Does this happen after the engine is warm, or while its still cold? did this start all of a sudden, or over time? is the car still driveable? if you want a walkthrough on any of the things I mentioned, let me know. I hope this helps some.
also, make sure to check all of your fluids.

truman
peace


----------



## JayLew (Sep 15, 2002)

dj42000_2000 said:


> Does this happen after the engine is warm, or while its still cold? did this start all of a sudden, or over time? is the car still driveable? if you want a walkthrough on any of the things I mentioned, let me know. I hope this helps some.
> also, make sure to check all of your fluids.
> 
> truman
> peace


It started very slowly, but, then a cold front hit this weekend and it got out of control.

Ive cleaned the throttle plate, changed the plugs, rotor, and cap, and the fuel filter is new <----I changed all of this before the problem happened.


----------



## calebxmartyr (Apr 9, 2004)

are you allowing your car to warm up all the way? cause i know mine drives bitchy as hell when its cold.


----------



## dj42000_2000 (Oct 19, 2004)

here's where i'd probably start. I'd check my thermostat and make sure its there and working(my car didn't have one due to previous owners). I'd also replace the engine management coolant temp sensor. make extra sure there is no air in the coolant system. the sensor shouldn't be more than $30. make sure it is the 2 wire. just as a side thought, how old are your hoses? they are like $10 a piece and its alot cheaper than a tow if one blows...
Since it idles fine, let it completely warm up and see if the problem goes away. if it does, my above course of action will remedy it. if the problem still exists, let us know.

truman
peace


----------



## JayLew (Sep 15, 2002)

dj42000_2000 said:


> here's where i'd probably start. I'd check my thermostat and make sure its there and working(my car didn't have one due to previous owners). I'd also replace the engine management coolant temp sensor. make extra sure there is no air in the coolant system. the sensor shouldn't be more than $30. make sure it is the 2 wire. just as a side thought, how old are your hoses? they are like $10 a piece and its alot cheaper than a tow if one blows...
> Since it idles fine, let it completely warm up and see if the problem goes away. if it does, my above course of action will remedy it. if the problem still exists, let us know.
> 
> truman
> peace


Thanks for the advice.

I think Im going to change all of the above regardelss of whether or not its the problem.

Right now though it looks as if my timing chain tensioner is to blame (causing slack and friction in/on the chain). 
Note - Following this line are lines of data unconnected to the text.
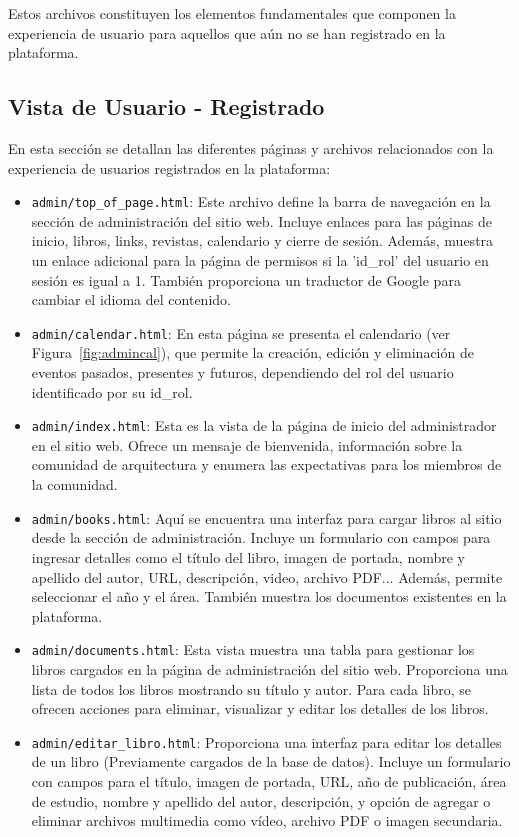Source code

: \documentclass[a4paper, 12pt]{book}
\begin{document}
Estos archivos constituyen los elementos fundamentales que componen la experiencia de usuario para aquellos que aún no se han registrado en la plataforma.

\subsection{Vista de Usuario - Registrado}
\label{sec:vista_usuarios_registrado}
En esta sección se detallan las diferentes páginas y archivos relacionados con la experiencia de usuarios registrados en la plataforma:

\begin{itemize}
  \item \texttt{admin/top\_of\_page.html}: Este archivo define la barra de navegación en la sección de administración del sitio web. Incluye enlaces para las páginas de inicio, libros, links, revistas, calendario y cierre de sesión. Además, muestra un enlace adicional para la página de permisos si la {'id\_rol'} del usuario en sesión es igual a 1. También proporciona un traductor de Google para cambiar el idioma del contenido.
  \item \texttt{admin/calendar.html}: En esta página se presenta el calendario (ver Figura~\ref{fig:admincal}), que permite la creación, edición y eliminación de eventos pasados, presentes y futuros, dependiendo del rol del usuario identificado por su id\_rol.
  \item \texttt{admin/index.html}: Esta es la vista de la página de inicio del administrador en el sitio web. Ofrece un mensaje de bienvenida, información sobre la comunidad de arquitectura y enumera las expectativas para los miembros de la comunidad.
  \item \texttt{admin/books.html}: Aquí se encuentra una interfaz para cargar libros al sitio desde la sección de administración. Incluye un formulario con campos para ingresar detalles como el título del libro, imagen de portada, nombre y apellido del autor, URL, descripción, video, archivo PDF... Además, permite seleccionar el año y el área. También muestra los documentos existentes en la plataforma.
  \item \texttt{admin/documents.html}: Esta vista muestra una tabla para gestionar los libros cargados en la página de administración del sitio web. Proporciona una lista de todos los libros mostrando su título y autor. Para cada libro, se ofrecen acciones para eliminar, visualizar y editar los detalles de los libros.
  \item \texttt{admin/editar\_libro.html}: Proporciona una interfaz para editar los detalles de un libro {(Previamente cargados de la base de datos)}. Incluye un formulario con campos para el título, imagen de portada, URL, año de publicación, área de estudio, nombre y apellido del autor, descripción, y opción de agregar o eliminar archivos multimedia como vídeo, archivo PDF o imagen secundaria.

\end{itemize}
\end{document}

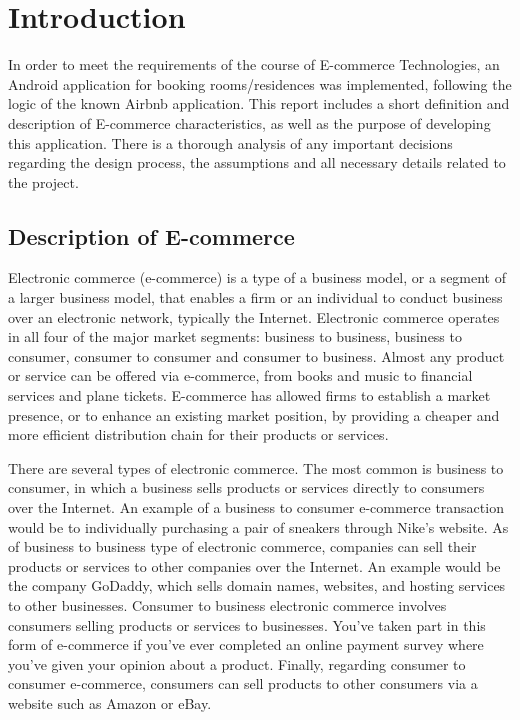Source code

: \documentclass[12pt]{article}
\begin{document}
	\section{Introduction}
	
	In order to meet the requirements of the course of E-commerce Technologies, an Android application for booking rooms/residences was implemented, following the logic of the known Airbnb application. This report includes a short definition and description of E-commerce characteristics, as well as the purpose of developing this application. There is a thorough analysis of any important decisions regarding the design process, the assumptions and all necessary details related to the project. 
	
	\subsection{Description of E-commerce}
	
	
	Electronic commerce (e-commerce) is a type of a business model, or a segment of a larger business model, that enables a firm or an individual to conduct business over an electronic network, typically the Internet. Electronic commerce operates in all four of the major market segments: business to business, business to consumer, consumer to consumer and consumer to business. Almost any product or service can be offered via e-commerce, from books and music to financial services and plane tickets. E-commerce has allowed firms to establish a market presence, or to enhance an existing market position, by providing a cheaper and more efficient distribution chain for their products or services.
	
	
	There are several types of electronic commerce. The most common is business to consumer, in which a business sells products or services directly to consumers over the Internet. An example of a business to consumer e-commerce transaction would be to individually purchasing a pair of sneakers through Nike's website. As of business to business type of electronic commerce, companies can sell their products or services to other companies over the Internet. An example would be the company GoDaddy, which sells domain names, websites, and hosting services to other businesses. Consumer to business electronic commerce involves consumers selling products or services to businesses. You've taken part in this form of e-commerce if you've ever completed an online payment survey where you've given your opinion about a product. Finally, regarding consumer to consumer e-commerce, consumers can sell products to other consumers via a website such as Amazon or eBay.
	
\end{document}
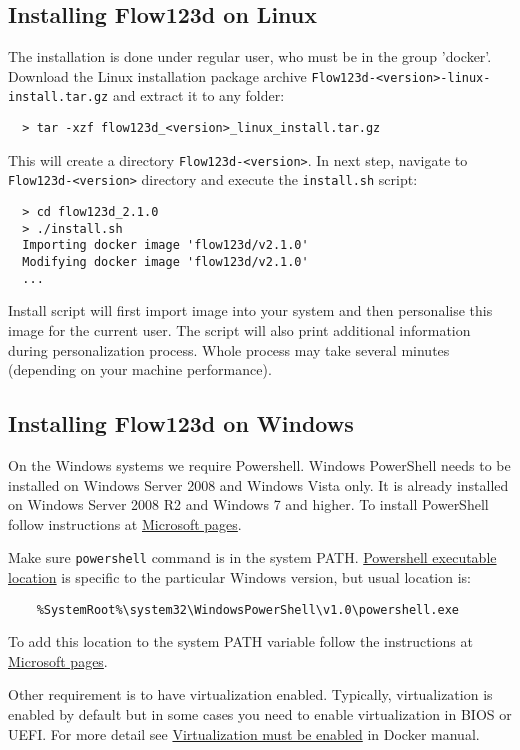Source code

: \documentclass[12pt,a4paper]{report}
\begin{document}
\subsection{Installing Flow123d on Linux}
The installation is done under regular user, who must be in the group 'docker'.
Download the Linux installation package archive \verb'Flow123d-<version>-linux-install.tar.gz' and extract it to any folder:
\begin{verbatim}
  > tar -xzf flow123d_<version>_linux_install.tar.gz 
\end{verbatim}
This will create a directory \verb'Flow123d-<version>'. In next step, navigate to \verb'Flow123d-<version>' directory
and execute the \verb'install.sh' script:
\begin{verbatim}
  > cd flow123d_2.1.0
  > ./install.sh
  Importing docker image 'flow123d/v2.1.0'
  Modifying docker image 'flow123d/v2.1.0'
  ...
\end{verbatim}
Install script will first import image into your system and then personalise this image for the current user. The script will also print
additional information during personalization process. Whole process may take several minutes (depending on your machine performance).


\subsection{Installing Flow123d on Windows}
On the Windows systems we require Powershell. Windows PowerShell needs to be installed on Windows Server 2008 and Windows Vista only.
It is already installed on Windows Server 2008 R2 and Windows 7 and higher. To install PowerShell follow instructions at
\href{https://msdn.microsoft.com/en-us/powershell/scripting/setup/installing-windows-powershell}{Microsoft pages}.

Make sure \verb'powershell' command is in the system PATH. 
\href{http://www.powershelladmin.com/wiki/PowerShell_Executables_File_System_Locations}{Powershell executable location}
 is specific to the particular Windows version, but usual location is:
 \begin{verbatim}
    %SystemRoot%\system32\WindowsPowerShell\v1.0\powershell.exe  
 \end{verbatim}
 To add this location to the system PATH variable follow the instructions at
 \href{https://msdn.microsoft.com/en-us/library/office/ee537574(v=office.14).aspx}{Microsoft pages}.

Other requirement is to have virtualization enabled. Typically, virtualization is enabled by default but in some
cases you need to enable virtualization in BIOS or UEFI. For more detail see 
\href{https://docs.docker.com/docker-for-windows/troubleshoot/#virtualization-must-be-enabled}{Virtualization must be enabled} in Docker manual.
\end{document}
Ill find out Friday for sure (my only day off to work on it). Ill let you know what the prob was.


----------



## dj42000_2000 (Oct 19, 2004)

Just for some info and reading:
you can probably check the chain tightness by removing the upper timing chain cover and valve cover. be wary after that point, replacing the timing chain is a fairly dedicated process (my head is off right now...). FYI: the tensioners are hydraulic. I am unsure as to the total milage of my engine (or car for that matter), but I'd guess around 180K on the engine, and everything related to my timing chain is in good condition. That said, they wouldn't have timing chain kits if it never needed replacing. The best price I found for pretty much everything but the seals was $250. best of luck with the troubleshooting/240-workday.

truman
peace


----------



## Prelude Guy (Jul 19, 2004)

How hard is it to check the TPS and coolant temp sensor??


----------



## JayLew (Sep 15, 2002)

Prelude Guy said:


> How hard is it to check the TPS and coolant temp sensor??


Its not hard to check a TPS, you just need a multi-checker, and the factory spec of the TPS.

And the coolant temp sensor is cheap enough to where you might as well just change it for the heck of it.


----------



## dj42000_2000 (Oct 19, 2004)

To answer your question, not too hard. the following material I have taken from the August '04 edition of Tomorrow's Technician, which my good friend Swich let me borrow/have. It has a full article on how to test nissan electronics.

For the coolant temp sensor, you'll have to tap into the wires going to it. there will be a power wire and a signal wire. as the temperature of the water increases, the voltage on the signal wire will decrease.

Engine Coolant Temp------Voltage------Resistance
14 F-----4.4V----9.2
68 F-----3.5V----2.5
122 F----2.2V----.84
194 F----1.0V----.25

For the TPS, you'll need a voltmeter or lab scope.
1. Start the engine and warm it to operating temp.
2. turn off ignition and wait at least 3 seconds.
3. turn on ignition switch.
4. check voltage between ECM terminal 23 and 25(ground).
With the accelerator fully released the voltage should be .35V to .65V. there should be a linear rise in voltage as the throttle is depressed. With the throttle wide open, the voltage should be at 4V.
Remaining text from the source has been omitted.